Goal of the exercise.
Reproduce exactly, and only, the lines below from the one containing "moverServo();" through the one containing "La función encenderApagar()".

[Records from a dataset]
━━━━━━━━━━━━━━━━━━━━━━━━━━━━━━
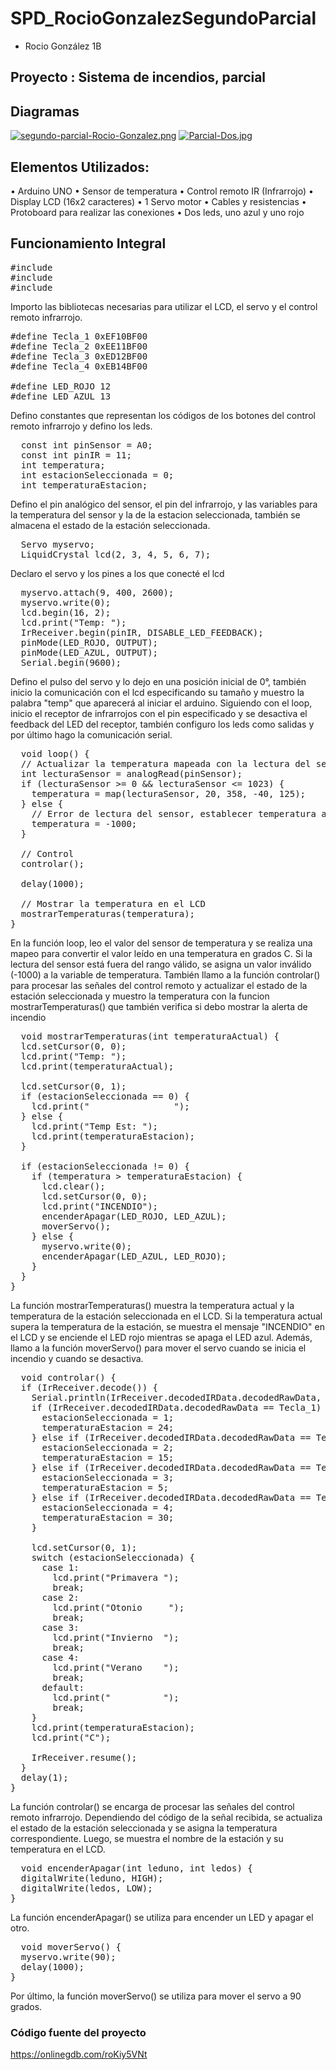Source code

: # SPD_RocioGonzalezSegundoParcial

* Rocio González 1B

## Proyecto : Sistema de incendios, parcial

##	Diagramas 
[![segundo-parcial-Rocio-Gonzalez.png](https://i.postimg.cc/c15R5FrX/segundo-parcial-Rocio-Gonzalez.png)](https://postimg.cc/RqKJWQ1H)
[![Parcial-Dos.jpg](https://i.postimg.cc/Pq3bsySX/Parcial-Dos.jpg)](https://postimg.cc/hJmQVLF6)

##	Elementos Utilizados:
• Arduino UNO
• Sensor de temperatura
• Control remoto IR (Infrarrojo)
• Display LCD (16x2 caracteres)
• 1 Servo motor
• Cables y resistencias 
• Protoboard para realizar las conexiones
• Dos leds, uno azul y uno rojo

##	Funcionamiento Integral

<pre lang="cpp">
#include <LiquidCrystal.h>
#include <Servo.h>
#include <IRremote.h>
</pre>
Importo las bibliotecas necesarias para utilizar el LCD, el servo y el control remoto infrarrojo.

<pre lang="cpp">
#define Tecla_1 0xEF10BF00
#define Tecla_2 0xEE11BF00
#define Tecla_3 0xED12BF00
#define Tecla_4 0xEB14BF00

#define LED_ROJO 12
#define LED_AZUL 13
</pre>
Defino constantes que representan los códigos de los botones del control remoto infrarrojo y defino los leds.

<pre lang="cpp">
  const int pinSensor = A0;
  const int pinIR = 11;
  int temperatura;
  int estacionSeleccionada = 0;
  int temperaturaEstacion;
</pre>
Defino el pin analógico del sensor, el pin del infrarrojo, y las variables para la temperatura del sensor y la de la estacion seleccionada, también se almacena el estado de la estación seleccionada.

<pre lang="cpp">
  Servo myservo;
  LiquidCrystal lcd(2, 3, 4, 5, 6, 7);
</pre>

Declaro el servo y los pines a los que conecté el lcd

<pre lang="cpp">
  myservo.attach(9, 400, 2600);
  myservo.write(0);
  lcd.begin(16, 2);
  lcd.print("Temp: ");
  IrReceiver.begin(pinIR, DISABLE_LED_FEEDBACK);
  pinMode(LED_ROJO, OUTPUT);
  pinMode(LED_AZUL, OUTPUT);
  Serial.begin(9600);
</pre> 

Defino el pulso del servo y lo dejo en una posición inicial de 0°, también inicio la comunicación con el lcd especificando su tamaño y muestro la palabra "temp" que aparecerá al iniciar el arduino. 
Siguiendo con el loop, inicio el receptor de infrarrojos con el pin especificado y se desactiva el feedback del LED del receptor, también configuro los leds como salidas y por último hago la comunicación serial.

<pre lang="cpp">
  void loop() {
  // Actualizar la temperatura mapeada con la lectura del sensor
  int lecturaSensor = analogRead(pinSensor);
  if (lecturaSensor >= 0 && lecturaSensor <= 1023) {
    temperatura = map(lecturaSensor, 20, 358, -40, 125);
  } else {
    // Error de lectura del sensor, establecer temperatura a un valor inválido
    temperatura = -1000;
  }

  // Control
  controlar();

  delay(1000);

  // Mostrar la temperatura en el LCD
  mostrarTemperaturas(temperatura);
}
</pre>

En la función loop, leo el valor del sensor de temperatura y se realiza una mapeo para convertir el valor leído en una temperatura en grados C. Si la lectura del sensor está fuera del rango válido, se asigna un valor inválido (-1000) a la variable de temperatura.
También llamo a la función controlar() para procesar las señales del control remoto y actualizar el estado de la estación seleccionada y muestro la temperatura con la funcion mostrarTemperaturas() que también verifica si debo mostrar la alerta de incendio

<pre lang="cpp">
  void mostrarTemperaturas(int temperaturaActual) {
  lcd.setCursor(0, 0);
  lcd.print("Temp: ");
  lcd.print(temperaturaActual);

  lcd.setCursor(0, 1);
  if (estacionSeleccionada == 0) {
    lcd.print("                ");
  } else {
    lcd.print("Temp Est: ");
    lcd.print(temperaturaEstacion);
  }

  if (estacionSeleccionada != 0) {
    if (temperatura > temperaturaEstacion) {
      lcd.clear();
      lcd.setCursor(0, 0);
      lcd.print("INCENDIO");
      encenderApagar(LED_ROJO, LED_AZUL);
      moverServo();
    } else {
      myservo.write(0);
      encenderApagar(LED_AZUL, LED_ROJO);
    }
  }
}
</pre>

La función mostrarTemperaturas() muestra la temperatura actual y la temperatura de la estación seleccionada en el LCD. Si la temperatura actual supera la temperatura de la estación, se muestra el mensaje "INCENDIO" en el LCD y se enciende el LED rojo mientras se apaga el LED azul. Además, llamo a la función moverServo() para mover el servo cuando se inicia el incendio y cuando se desactiva. 

<pre lang="cpp">
  void controlar() {
  if (IrReceiver.decode()) {
    Serial.println(IrReceiver.decodedIRData.decodedRawData, HEX);
    if (IrReceiver.decodedIRData.decodedRawData == Tecla_1) {
      estacionSeleccionada = 1;
      temperaturaEstacion = 24;
    } else if (IrReceiver.decodedIRData.decodedRawData == Tecla_2) {
      estacionSeleccionada = 2;
      temperaturaEstacion = 15;
    } else if (IrReceiver.decodedIRData.decodedRawData == Tecla_3) {
      estacionSeleccionada = 3;
      temperaturaEstacion = 5;
    } else if (IrReceiver.decodedIRData.decodedRawData == Tecla_4) {
      estacionSeleccionada = 4;
      temperaturaEstacion = 30;
    }

    lcd.setCursor(0, 1);
    switch (estacionSeleccionada) {
      case 1:
        lcd.print("Primavera ");
        break;
      case 2:
        lcd.print("Otonio     ");
        break;
      case 3:
        lcd.print("Invierno  ");
        break;
      case 4:
        lcd.print("Verano    ");
        break;
      default:
        lcd.print("          ");
        break;
    }
    lcd.print(temperaturaEstacion);
    lcd.print("C");

    IrReceiver.resume();
  }
  delay(1);
}
</pre>

La función controlar() se encarga de procesar las señales del control remoto infrarrojo. Dependiendo del código de la señal recibida, se actualiza el estado de la estación seleccionada y se asigna la temperatura correspondiente. Luego, se muestra el nombre de la estación y su temperatura en el LCD.


<pre lang="cpp">
  void encenderApagar(int leduno, int ledos) {
  digitalWrite(leduno, HIGH);
  digitalWrite(ledos, LOW);
}
</pre>
La función encenderApagar() se utiliza para encender un LED y apagar el otro.

<pre lang="cpp">
  void moverServo() {
  myservo.write(90);
  delay(1000);
}
</pre>
Por último, la función moverServo() se utiliza para mover el servo a 90 grados.

### Código fuente del proyecto 
https://onlinegdb.com/roKiy5VNt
━━━━━━━━━━━━━━━━━━━━━━━━━━━━━━
Exercise response.
      moverServo();
    } else {
      myservo.write(0);
      encenderApagar(LED_AZUL, LED_ROJO);
    }
  }
}
</pre>

La función mostrarTemperaturas() muestra la temperatura actual y la temperatura de la estación seleccionada en el LCD. Si la temperatura actual supera la temperatura de la estación, se muestra el mensaje "INCENDIO" en el LCD y se enciende el LED rojo mientras se apaga el LED azul. Además, llamo a la función moverServo() para mover el servo cuando se inicia el incendio y cuando se desactiva. 

<pre lang="cpp">
  void controlar() {
  if (IrReceiver.decode()) {
    Serial.println(IrReceiver.decodedIRData.decodedRawData, HEX);
    if (IrReceiver.decodedIRData.decodedRawData == Tecla_1) {
      estacionSeleccionada = 1;
      temperaturaEstacion = 24;
    } else if (IrReceiver.decodedIRData.decodedRawData == Tecla_2) {
      estacionSeleccionada = 2;
      temperaturaEstacion = 15;
    } else if (IrReceiver.decodedIRData.decodedRawData == Tecla_3) {
      estacionSeleccionada = 3;
      temperaturaEstacion = 5;
    } else if (IrReceiver.decodedIRData.decodedRawData == Tecla_4) {
      estacionSeleccionada = 4;
      temperaturaEstacion = 30;
    }

    lcd.setCursor(0, 1);
    switch (estacionSeleccionada) {
      case 1:
        lcd.print("Primavera ");
        break;
      case 2:
        lcd.print("Otonio     ");
        break;
      case 3:
        lcd.print("Invierno  ");
        break;
      case 4:
        lcd.print("Verano    ");
        break;
      default:
        lcd.print("          ");
        break;
    }
    lcd.print(temperaturaEstacion);
    lcd.print("C");

    IrReceiver.resume();
  }
  delay(1);
}
</pre>

La función controlar() se encarga de procesar las señales del control remoto infrarrojo. Dependiendo del código de la señal recibida, se actualiza el estado de la estación seleccionada y se asigna la temperatura correspondiente. Luego, se muestra el nombre de la estación y su temperatura en el LCD.


<pre lang="cpp">
  void encenderApagar(int leduno, int ledos) {
  digitalWrite(leduno, HIGH);
  digitalWrite(ledos, LOW);
}
</pre>
La función encenderApagar() se utiliza para encender un LED y apagar el otro.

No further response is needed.